He was holding her ID between his thumb and finger. “You even take a beautiful driver’s license photo. God, Margaret.”

She stood quietly, headless fish in one hand, knife in the other. Silence had so far been her best response when Michael was upset.

“You told me you were turning nineteen when we met. You were sixteen. I slept with a sixteen-year-old girl. And now I’m with a
seventeen-year-old girl. Stop looking at me that way. It’s maddening when you stare.”

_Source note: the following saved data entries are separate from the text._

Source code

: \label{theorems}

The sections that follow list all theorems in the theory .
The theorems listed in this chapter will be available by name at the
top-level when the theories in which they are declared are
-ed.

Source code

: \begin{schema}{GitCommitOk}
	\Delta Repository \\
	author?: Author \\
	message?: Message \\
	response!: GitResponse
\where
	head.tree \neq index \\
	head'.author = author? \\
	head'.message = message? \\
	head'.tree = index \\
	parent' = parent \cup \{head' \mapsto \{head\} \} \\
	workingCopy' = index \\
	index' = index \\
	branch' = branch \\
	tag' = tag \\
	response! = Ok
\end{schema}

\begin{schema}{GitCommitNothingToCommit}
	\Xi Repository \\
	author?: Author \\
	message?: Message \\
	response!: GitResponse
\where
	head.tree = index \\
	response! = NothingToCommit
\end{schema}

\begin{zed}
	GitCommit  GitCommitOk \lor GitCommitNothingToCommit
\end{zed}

Margo looked beyond him, at the river.

“What is the age of consent in this state? I didn’t think I would ever need to know.”

Margo watched him cross the lawn and disappear into the house. When Michael was upset, he didn’t usually stay that way for long. She didn’t know if this time would be different or what that might mean. She finished skinning the fish, stinging her hand only once.

The winter had dragged on too long, and now that spring was here, hundreds of daffodils bloomed alongside Michael’s house. Thirty-some miles downstream, Joanna had planted hundreds of daffodils around the Murray house and yard, ones she called jonquils and narcissus and paper flowers, some etched with orange, so that every April the Murray place looked like a fairyland. Occasionally Margo thought of shooting their blossom heads off with .22 shotshells, but it was only to see the petals spray like fireworks, to create a different kind of beauty. Shotshell was what Annie Oakley used to explode glass balls in the air at exhibitions.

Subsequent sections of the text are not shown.